An inside look at Surry’s new grocery store
Published 5:56 pm Friday, June 28, 2024
An opening date for the long-awaited Surry Marketplace at the corner of Routes 10 and 31 has become a burning question on social media among county residents eager to shop for groceries without the half-hour drive to Smithfield.
Every few months, a post on one of the Surry-centric Facebook groups asking for an update will receive a flurry of comments. The store’s owner, Andrew White, says a specific date hasn’t been set.
White, who’s been working to convert the former Surry Furniture & Hardware Co. to a grocery store since he purchased the building five years ago, invited The Smithfield Times for a June 26 tour of the site in hopes of dispelling some of the rumors.
Surry County’s Economic Development Authority, which matched a $300,000 grant from the Obici Healthcare Foundation in 2020 with the same amount of taxpayer dollars to partially fund the renovations, in April announced a tentative May or June grand opening.
Renee Chapline of Surry’s Economic Development Department said the market received its certificate of occupancy in late April and its Virginia Department of Agriculture certificate in May, but said she hadn’t heard a new date for its planned opening.
White, who blames lingering supply chain disruptions from the COVID-19 pandemic for the delays, said he’s gearing up for a “soft opening” in the near future. Assistant County Administrator David Harrison said in 2022 that the refrigeration equipment the county match purchased didn’t arrive at the store until the fourth quarter of that year.
The wait shouldn’t be too much longer, as food vendors are set to stock the shelves with dry goods the first week of July, followed by the arrival of perishable meats and produce, White said.
The same day as the Times’ tour, White said a contractor was scheduled for later in the day to install a new point-of-sale system in the custom-built checkout counter.
“Converting an old hardware store to a supermarket is challenging at best,” White said.
One of the holdups county officials cited last year when the store missed its late summer target for a certificate of occupancy was a back-ordered 400-amp electrical component.
“All of that is here now,” White said.
All other permits needed to operate have also been issued, he said, and Chapline confirmed.

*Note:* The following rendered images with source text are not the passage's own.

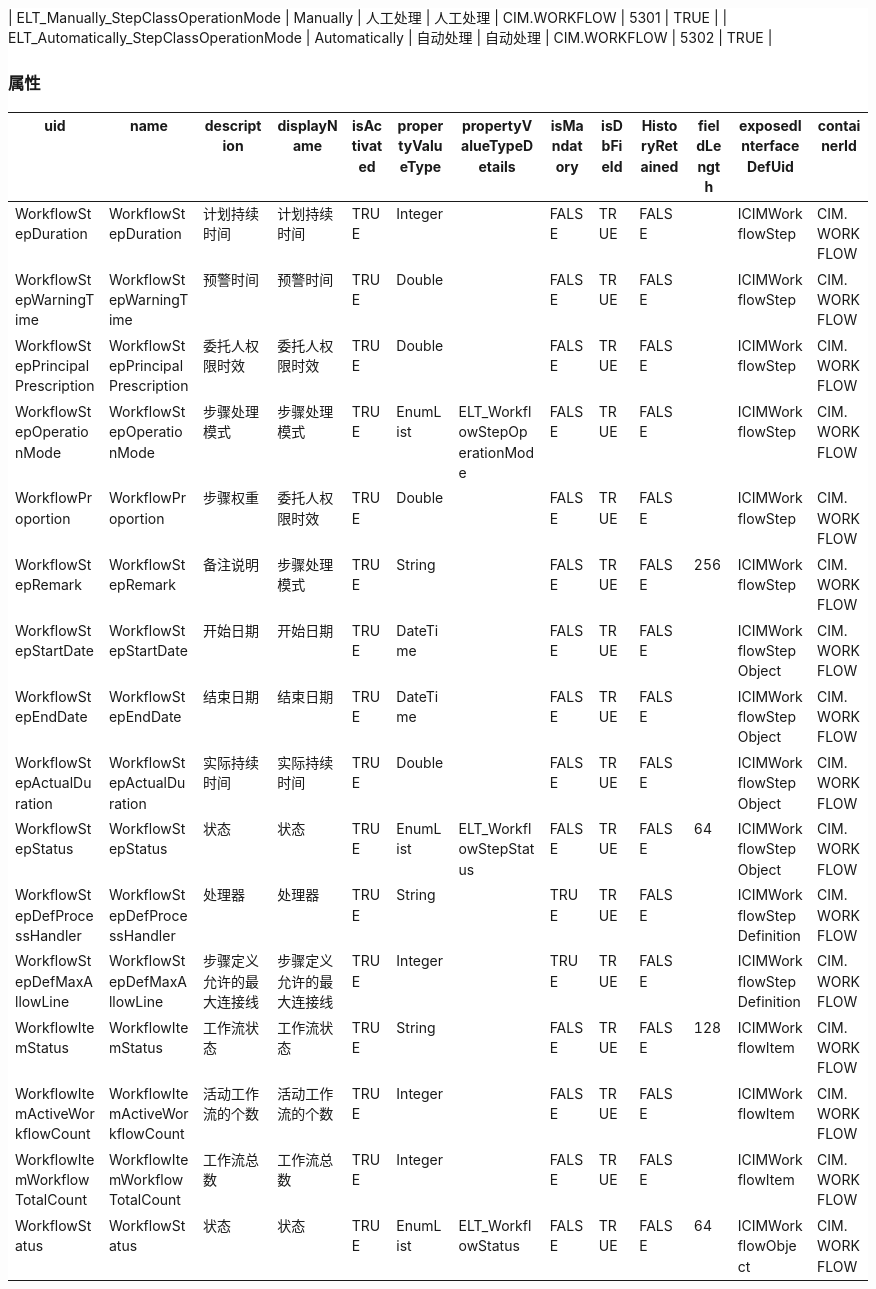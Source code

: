 | ELT_Manually_StepClassOperationMode           | Manually                  | 人工处理                                                   | 人工处理             | CIM.WORKFLOW | 5301                    | TRUE        |
| ELT_Automatically_StepClassOperationMode      | Automatically             | 自动处理                                                   | 自动处理             | CIM.WORKFLOW | 5302                    | TRUE        |

### 属性

| uid                                    | name                                   | description              | displayName              | isActivated | propertyValueType | propertyValueTypeDetails      | isMandatory | isDbField | HistoryRetained | fieldLength | exposedInterfaceDefUid           | containerId  |
| -------------------------------------- | -------------------------------------- | ------------------------ | ------------------------ | ----------- | ----------------- | ----------------------------- | ----------- | --------- | --------------- | ----------- | -------------------------------- | ------------ |
| WorkflowStepDuration                   | WorkflowStepDuration                   | 计划持续时间             | 计划持续时间             | TRUE        | Integer           |                               | FALSE       | TRUE      | FALSE           |             | ICIMWorkflowStep                 | CIM.WORKFLOW |
| WorkflowStepWarningTime                | WorkflowStepWarningTime                | 预警时间                 | 预警时间                 | TRUE        | Double            |                               | FALSE       | TRUE      | FALSE           |             | ICIMWorkflowStep                 | CIM.WORKFLOW |
| WorkflowStepPrincipalPrescription      | WorkflowStepPrincipalPrescription      | 委托人权限时效           | 委托人权限时效           | TRUE        | Double            |                               | FALSE       | TRUE      | FALSE           |             | ICIMWorkflowStep                 | CIM.WORKFLOW |
| WorkflowStepOperationMode              | WorkflowStepOperationMode              | 步骤处理模式             | 步骤处理模式             | TRUE        | EnumList          | ELT_WorkflowStepOperationMode | FALSE       | TRUE      | FALSE           |             | ICIMWorkflowStep                 | CIM.WORKFLOW |
| WorkflowProportion                     | WorkflowProportion                     | 步骤权重                 | 委托人权限时效           | TRUE        | Double            |                               | FALSE       | TRUE      | FALSE           |             | ICIMWorkflowStep                 | CIM.WORKFLOW |
| WorkflowStepRemark                     | WorkflowStepRemark                     | 备注说明                 | 步骤处理模式             | TRUE        | String            |                               | FALSE       | TRUE      | FALSE           | 256         | ICIMWorkflowStep                 | CIM.WORKFLOW |
| WorkflowStepStartDate                  | WorkflowStepStartDate                  | 开始日期                 | 开始日期                 | TRUE        | DateTime          |                               | FALSE       | TRUE      | FALSE           |             | ICIMWorkflowStepObject           | CIM.WORKFLOW |
| WorkflowStepEndDate                    | WorkflowStepEndDate                    | 结束日期                 | 结束日期                 | TRUE        | DateTime          |                               | FALSE       | TRUE      | FALSE           |             | ICIMWorkflowStepObject           | CIM.WORKFLOW |
| WorkflowStepActualDuration             | WorkflowStepActualDuration             | 实际持续时间             | 实际持续时间             | TRUE        | Double            |                               | FALSE       | TRUE      | FALSE           |             | ICIMWorkflowStepObject           | CIM.WORKFLOW |
| WorkflowStepStatus                     | WorkflowStepStatus                     | 状态                     | 状态                     | TRUE        | EnumList          | ELT_WorkflowStepStatus        | FALSE       | TRUE      | FALSE           | 64          | ICIMWorkflowStepObject           | CIM.WORKFLOW |
| WorkflowStepDefProcessHandler          | WorkflowStepDefProcessHandler          | 处理器                   | 处理器                   | TRUE        | String            |                               | TRUE        | TRUE      | FALSE           |             | ICIMWorkflowStepDefinition       | CIM.WORKFLOW |
| WorkflowStepDefMaxAllowLine            | WorkflowStepDefMaxAllowLine            | 步骤定义允许的最大连接线 | 步骤定义允许的最大连接线 | TRUE        | Integer           |                               | TRUE        | TRUE      | FALSE           |             | ICIMWorkflowStepDefinition       | CIM.WORKFLOW |
| WorkflowItemStatus                     | WorkflowItemStatus                     | 工作流状态               | 工作流状态               | TRUE        | String            |                               | FALSE       | TRUE      | FALSE           | 128         | ICIMWorkflowItem                 | CIM.WORKFLOW |
| WorkflowItemActiveWorkflowCount        | WorkflowItemActiveWorkflowCount        | 活动工作流的个数         | 活动工作流的个数         | TRUE        | Integer           |                               | FALSE       | TRUE      | FALSE           |             | ICIMWorkflowItem                 | CIM.WORKFLOW |
| WorkflowItemWorkflowTotalCount         | WorkflowItemWorkflowTotalCount         | 工作流总数               | 工作流总数               | TRUE        | Integer           |                               | FALSE       | TRUE      | FALSE           |             | ICIMWorkflowItem                 | CIM.WORKFLOW |
| WorkflowStatus                         | WorkflowStatus                         | 状态                     | 状态                     | TRUE        | EnumList          | ELT_WorkflowStatus            | FALSE       | TRUE      | FALSE           | 64          | ICIMWorkflowObject               | CIM.WORKFLOW |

Once the store opens, shoppers will enter through an automatic sliding door White had custom-made. Left of the entrance toward the back of the sales floor are rows of commercial refrigerators for meats and produce. There will also be a brisket smoker outside to prepare ready-made meat for sale. To the right of the main entrance are shelves with dry goods and the checkout counter.

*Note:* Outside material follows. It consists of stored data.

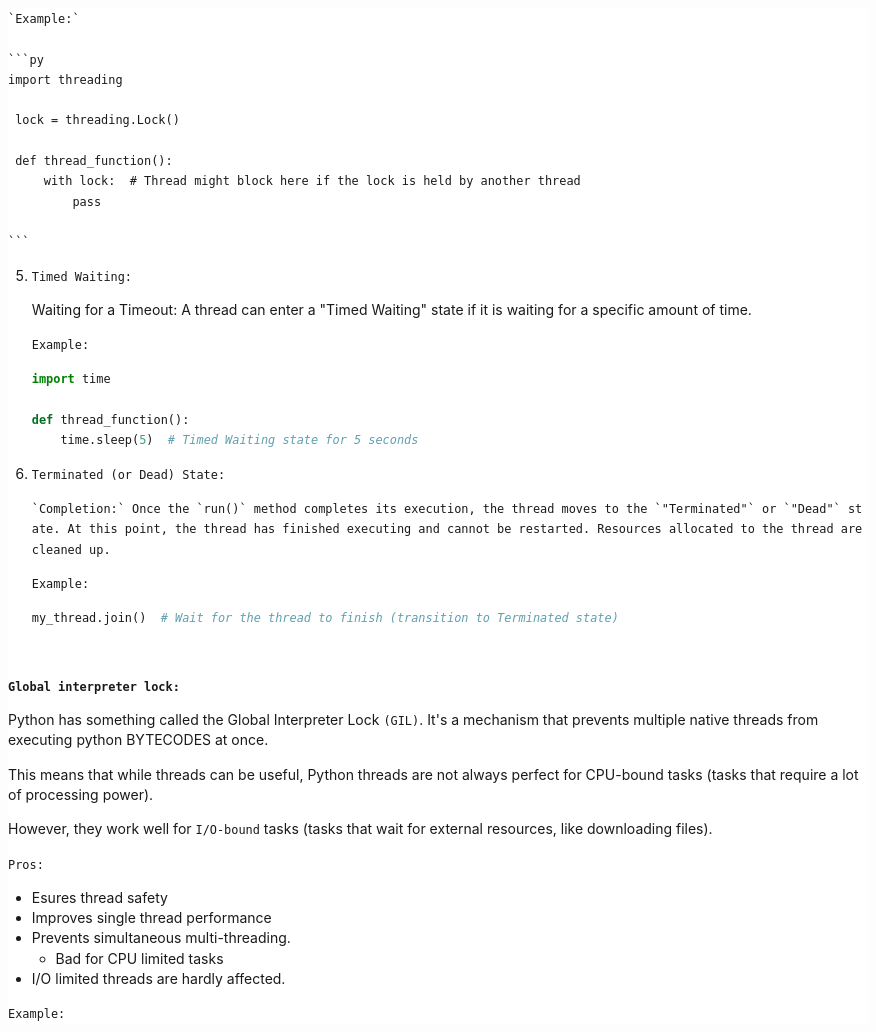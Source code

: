     `Example:`

    ```py
    import threading

     lock = threading.Lock()

     def thread_function():
         with lock:  # Thread might block here if the lock is held by another thread
             pass

    ```

5.  `Timed Waiting:`

    Waiting for a Timeout: A thread can enter a "Timed Waiting" state if it is waiting for a specific amount of time.

    `Example:`

    ```py
    import time

    def thread_function():
        time.sleep(5)  # Timed Waiting state for 5 seconds
    ```

6.  `Terminated (or Dead) State:`

        `Completion:` Once the `run()` method completes its execution, the thread moves to the `"Terminated"` or `"Dead"` state. At this point, the thread has finished executing and cannot be restarted. Resources allocated to the thread are cleaned up.

    `Example:`

    ```py
    my_thread.join()  # Wait for the thread to finish (transition to Terminated state)
    ```

<br />

**`Global interpreter lock:`**

Python has something called the Global Interpreter Lock `(GIL)`. It's a mechanism that prevents multiple native threads from executing python BYTECODES at once.

This means that while threads can be useful, Python threads are not always perfect for CPU-bound tasks (tasks that require a lot of processing power).

However, they work well for `I/O-bound` tasks (tasks that wait for external resources, like downloading files).

`Pros:`

- Esures thread safety
- Improves single thread performance
- Prevents simultaneous multi-threading.
  - Bad for CPU limited tasks
- I/O limited threads are hardly affected.

`Example:`
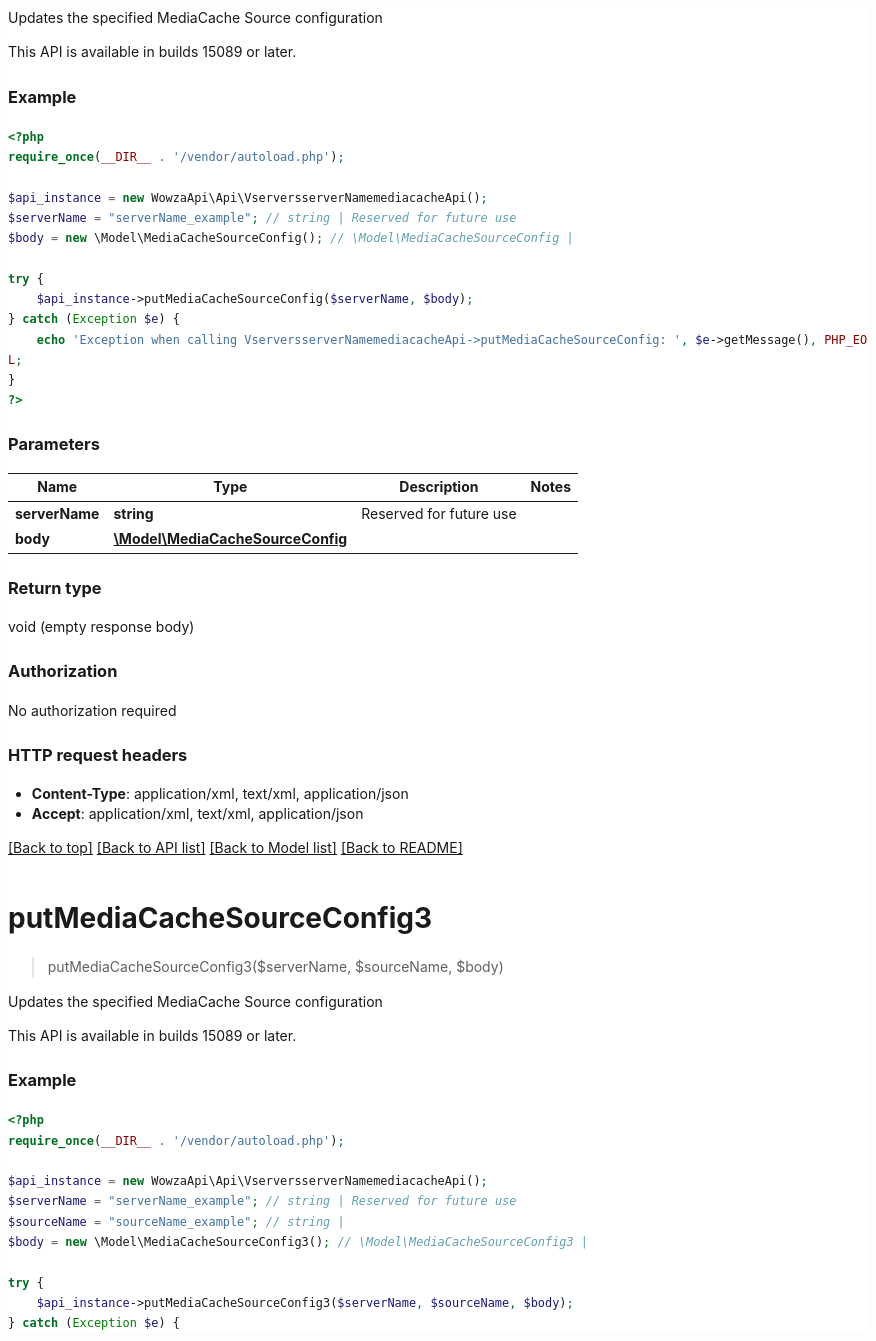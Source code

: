 Updates the specified MediaCache Source configuration

This API is available in builds 15089 or later.

### Example
```php
<?php
require_once(__DIR__ . '/vendor/autoload.php');

$api_instance = new WowzaApi\Api\VserversserverNamemediacacheApi();
$serverName = "serverName_example"; // string | Reserved for future use
$body = new \Model\MediaCacheSourceConfig(); // \Model\MediaCacheSourceConfig | 

try {
    $api_instance->putMediaCacheSourceConfig($serverName, $body);
} catch (Exception $e) {
    echo 'Exception when calling VserversserverNamemediacacheApi->putMediaCacheSourceConfig: ', $e->getMessage(), PHP_EOL;
}
?>
```

### Parameters

Name | Type | Description  | Notes
------------- | ------------- | ------------- | -------------
 **serverName** | **string**| Reserved for future use |
 **body** | [**\Model\MediaCacheSourceConfig**](../Model/\Model\MediaCacheSourceConfig.md)|  |

### Return type

void (empty response body)

### Authorization

No authorization required

### HTTP request headers

 - **Content-Type**: application/xml, text/xml, application/json
 - **Accept**: application/xml, text/xml, application/json

[[Back to top]](#) [[Back to API list]](../../README.md#documentation-for-api-endpoints) [[Back to Model list]](../../README.md#documentation-for-models) [[Back to README]](../../README.md)

# **putMediaCacheSourceConfig3**
> putMediaCacheSourceConfig3($serverName, $sourceName, $body)

Updates the specified MediaCache Source configuration

This API is available in builds 15089 or later.

### Example
```php
<?php
require_once(__DIR__ . '/vendor/autoload.php');

$api_instance = new WowzaApi\Api\VserversserverNamemediacacheApi();
$serverName = "serverName_example"; // string | Reserved for future use
$sourceName = "sourceName_example"; // string | 
$body = new \Model\MediaCacheSourceConfig3(); // \Model\MediaCacheSourceConfig3 | 

try {
    $api_instance->putMediaCacheSourceConfig3($serverName, $sourceName, $body);
} catch (Exception $e) {
```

Through a swinging double door marked “employees only” are the inner workings of the store, which include climate-controlled refrigeration rooms for meats and vegetables, a walk-in freezer, a kitchen where rotisserie chickens will be cooked, and a room White envisions as a future pharmacy.
White, who’s managed multiple businesses throughout his life, said he brought in a grocery manager and hired consultants to advise him on how to lay out the store.

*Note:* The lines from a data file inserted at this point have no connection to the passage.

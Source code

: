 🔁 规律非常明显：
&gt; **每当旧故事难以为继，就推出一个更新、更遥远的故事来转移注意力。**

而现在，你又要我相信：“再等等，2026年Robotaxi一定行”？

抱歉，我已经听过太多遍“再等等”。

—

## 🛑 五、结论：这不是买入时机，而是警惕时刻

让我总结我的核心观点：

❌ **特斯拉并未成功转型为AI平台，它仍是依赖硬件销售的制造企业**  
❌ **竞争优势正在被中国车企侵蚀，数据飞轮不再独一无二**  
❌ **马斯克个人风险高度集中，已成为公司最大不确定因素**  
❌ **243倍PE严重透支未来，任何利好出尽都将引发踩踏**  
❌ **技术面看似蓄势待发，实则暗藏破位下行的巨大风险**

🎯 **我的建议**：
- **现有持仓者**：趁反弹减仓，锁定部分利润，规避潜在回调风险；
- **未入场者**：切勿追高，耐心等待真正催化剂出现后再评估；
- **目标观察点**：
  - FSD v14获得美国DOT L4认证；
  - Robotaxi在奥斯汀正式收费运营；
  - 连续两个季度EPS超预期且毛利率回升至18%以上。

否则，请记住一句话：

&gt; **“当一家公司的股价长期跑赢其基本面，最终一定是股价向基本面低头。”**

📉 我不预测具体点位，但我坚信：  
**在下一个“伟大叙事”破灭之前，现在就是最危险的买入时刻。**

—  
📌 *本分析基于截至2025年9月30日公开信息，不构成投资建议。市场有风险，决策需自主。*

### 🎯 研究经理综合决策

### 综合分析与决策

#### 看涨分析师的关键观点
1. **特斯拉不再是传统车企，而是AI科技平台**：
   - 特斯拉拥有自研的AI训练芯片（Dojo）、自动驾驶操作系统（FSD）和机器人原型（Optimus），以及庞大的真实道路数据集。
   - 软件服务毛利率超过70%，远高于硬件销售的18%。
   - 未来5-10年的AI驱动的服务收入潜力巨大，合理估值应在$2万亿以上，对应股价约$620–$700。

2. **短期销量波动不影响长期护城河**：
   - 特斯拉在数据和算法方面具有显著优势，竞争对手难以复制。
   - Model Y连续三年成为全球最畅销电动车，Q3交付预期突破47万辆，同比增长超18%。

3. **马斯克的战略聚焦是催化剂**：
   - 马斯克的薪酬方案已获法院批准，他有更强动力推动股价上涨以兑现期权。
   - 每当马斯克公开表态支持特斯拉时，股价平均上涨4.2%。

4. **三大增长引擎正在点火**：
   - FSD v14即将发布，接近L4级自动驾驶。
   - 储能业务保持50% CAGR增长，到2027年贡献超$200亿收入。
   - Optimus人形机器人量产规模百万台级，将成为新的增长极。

“The new way of doing supermarkets now is to separate the produce from the meats,” he said, showing the separate refrigeration rooms for meats and produce.
White said he’s already started hiring people for full- and part-time positions and expects to have roughly 20 employees.
White, who moved to Surry seven years ago, described his five-year effort to bring the market to fruition as “a labor of love.” Shortly after buying his house, he discovered a grocery store was just one of the basic necessities lacking in the county.
“We haven’t had a supermarket in 20 years,” he said.
In addition to the money from Obici and the county match, White received a $50,000 state grant in 2021 aimed at combating “food deserts,” which the U.S. Department of Agriculture defines as low-income or rural communities where at least 33% of the population lives 10 miles or more from a supermarket.
Surry’s only major grocery store shuttered in 1999. A past effort by the county to lure the Rhode Island-based Supervalu grocery store chain, now known as United Natural Foods, had proposed building a 13,500-square-foot grocery store and shopping center from the ground up on land across from the former Edwards Ham Shoppe, now Meats of Virginia. The proposed $6 million shopping center would have opened in 2020, but it never came to fruition.